Andrew Davies, Britain’s most successful literary adaptor for television, has vowed to dispel the idea of John Updike being a misogynist when he tackles the author’s Rabbit series of novels.
Davies is best known for the lavish and acclaimed productions of classic novels such as Doctor Zhivago, Pride and Prejudice, War and Peace and the forthcoming Les Misérables.
But he revealed to the Hay literary festival in Wales that his next project will be the series of novels which follow, from the 1960s onwards, the character of Harry “Rabbit” Angstrom, an everyman ex-high school basketball star who feels trapped by marriage and fatherhood.

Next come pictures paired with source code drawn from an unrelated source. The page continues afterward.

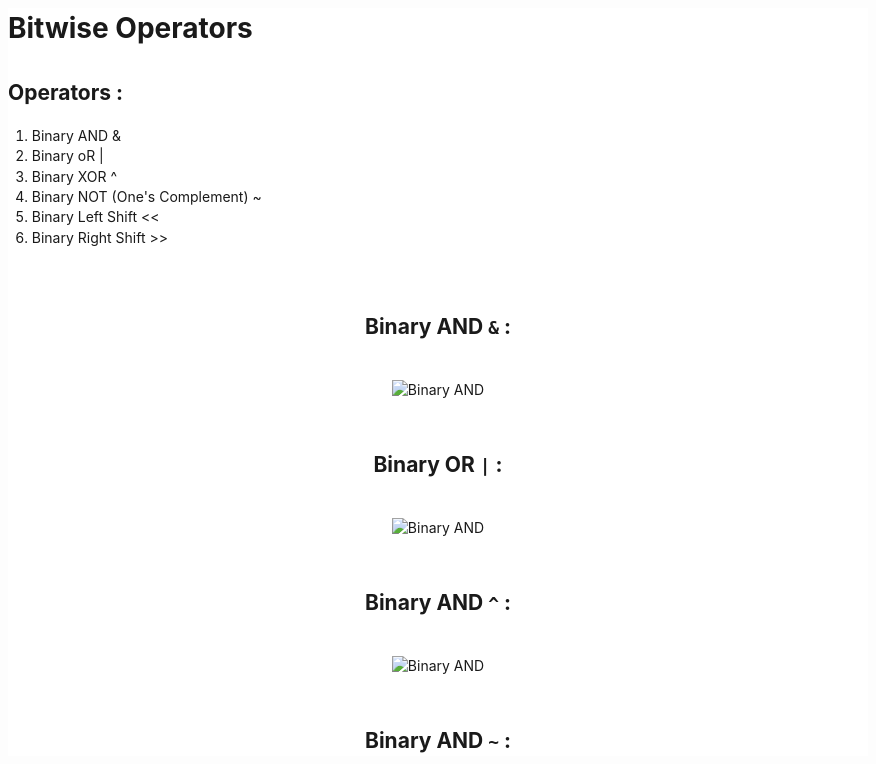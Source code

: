 # Bitwise Operators 

## Operators :

1. Binary AND &
1. Binary oR |
1. Binary XOR ^
1. Binary NOT (One's Complement) ~
1. Binary Left Shift <<
1. Binary Right Shift >>


<div style="text-align: center">
<br>

## Binary AND **`&`** :

<br>

<img src="../../res/img/Bitwise%20AND.png" alt="Binary AND" style="width:100%; max-width: 500px" >
</div>



<div style="text-align: center">
<br>

## Binary OR **`|`** :

<br>

<img src="../../res/img/Bitwise%20OR.png" alt="Binary AND" style="width:100%; max-width: 500px" >
</div>



<div style="text-align: center">
<br>

## Binary AND **`^`** :

<br>

<img src="../../res/img/Bitwise%20XOR.png" alt="Binary AND" style="width:100%; max-width: 500px" >
</div>



<div style="text-align: center">
<br>

## Binary AND **`~`** :
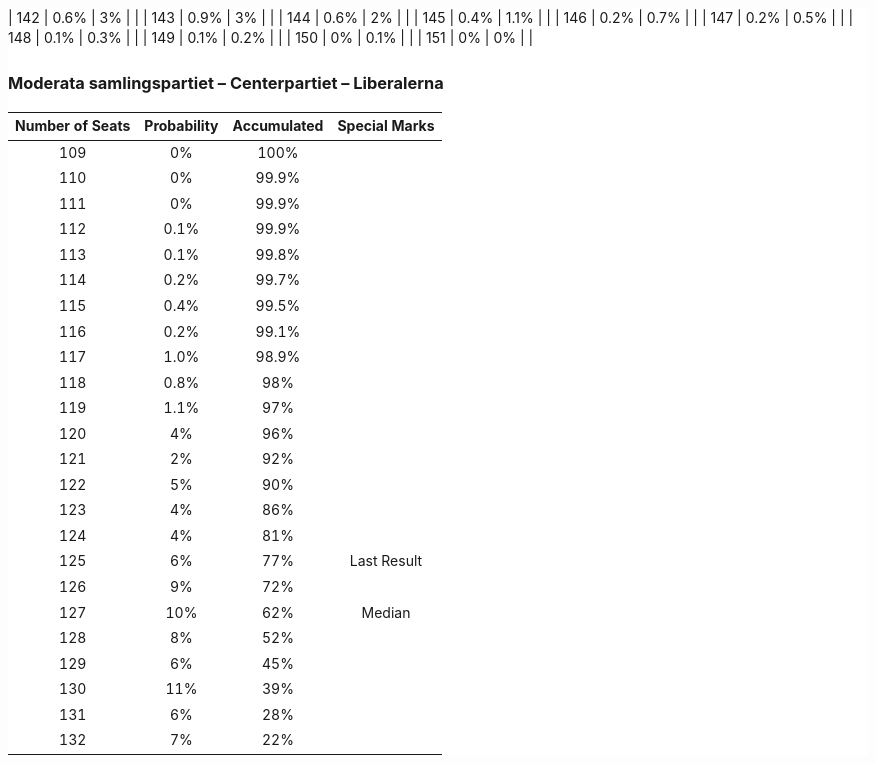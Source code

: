 | 142 | 0.6% | 3% |  |
| 143 | 0.9% | 3% |  |
| 144 | 0.6% | 2% |  |
| 145 | 0.4% | 1.1% |  |
| 146 | 0.2% | 0.7% |  |
| 147 | 0.2% | 0.5% |  |
| 148 | 0.1% | 0.3% |  |
| 149 | 0.1% | 0.2% |  |
| 150 | 0% | 0.1% |  |
| 151 | 0% | 0% |  |

### Moderata samlingspartiet – Centerpartiet – Liberalerna

| Number of Seats | Probability | Accumulated | Special Marks |
|:---------------:|:-----------:|:-----------:|:-------------:|
| 109 | 0% | 100% |  |
| 110 | 0% | 99.9% |  |
| 111 | 0% | 99.9% |  |
| 112 | 0.1% | 99.9% |  |
| 113 | 0.1% | 99.8% |  |
| 114 | 0.2% | 99.7% |  |
| 115 | 0.4% | 99.5% |  |
| 116 | 0.2% | 99.1% |  |
| 117 | 1.0% | 98.9% |  |
| 118 | 0.8% | 98% |  |
| 119 | 1.1% | 97% |  |
| 120 | 4% | 96% |  |
| 121 | 2% | 92% |  |
| 122 | 5% | 90% |  |
| 123 | 4% | 86% |  |
| 124 | 4% | 81% |  |
| 125 | 6% | 77% | Last Result |
| 126 | 9% | 72% |  |
| 127 | 10% | 62% | Median |
| 128 | 8% | 52% |  |
| 129 | 6% | 45% |  |
| 130 | 11% | 39% |  |
| 131 | 6% | 28% |  |
| 132 | 7% | 22% |  |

The project comes with something of a mission. “This lazy way that people talk about him being a misogynist,” Davies said. “This is something we are just going to wipe out really when they see just how richly empathetic and imaginative the books are.”
Updike, who died in 2009, was the supreme chronicler of ordinary American life. His first Rabbit novel, Rabbit Run, was published in 1960, and his last, Rabbit at Rest, in 1990.
Rabbit is a sometimes monstrous, selfish character. He leaves his pregnant wife at the start of the novel and later moves in with a sex worker.
The project raises the question of how, in the era of #MeToo, TV and film-makers should depict behaviour which would not be acceptable now.
The script editor Laura Lankester said there was no getting around the fact that people in the 1960s behaved the way they did, and there was a balancing act in not denying it and portraying it in an acceptable way for a contemporary audience.
Davies said: “I think they behave exactly the same now, but it is kind of wrong now.”
The 81-year-old said he had the advantage of working with much younger people than himself, including a script editor on Rabbit Run who is in her mid-20s. “She has had problems with some bits of Rabbit Run and it has been very interesting to deal with all that,” he said.
“We do want people, if not to love Rabbit but at least to understand him. Some of the things have been a bit difficult for young intelligent females to cope with … but I think his insight into both men and women is just so extraordinary.”
Davies was at Hay to talk about his more immediate adaptation, Victor Hugo’s epic story of social injustice Les Misérables.
It will be shown on the BBC One later this year with a cast that includes David Oyelowo as Javert, Dominic West as Jean Valjean, Olivia Colman as Madame Thenardier, Josh O’Connor as Marius and Lily Collins as Fantine.
Other TV projects include an adaptation of Vikram Seth’s A Suitable Boy and then, he hopes, a mash-up of the novels of Alison Lurie. Davies says he plans to continue what he does at least until he was 90. “I’ve bought a new car, so I plan to at least get my money’s worth out of that.”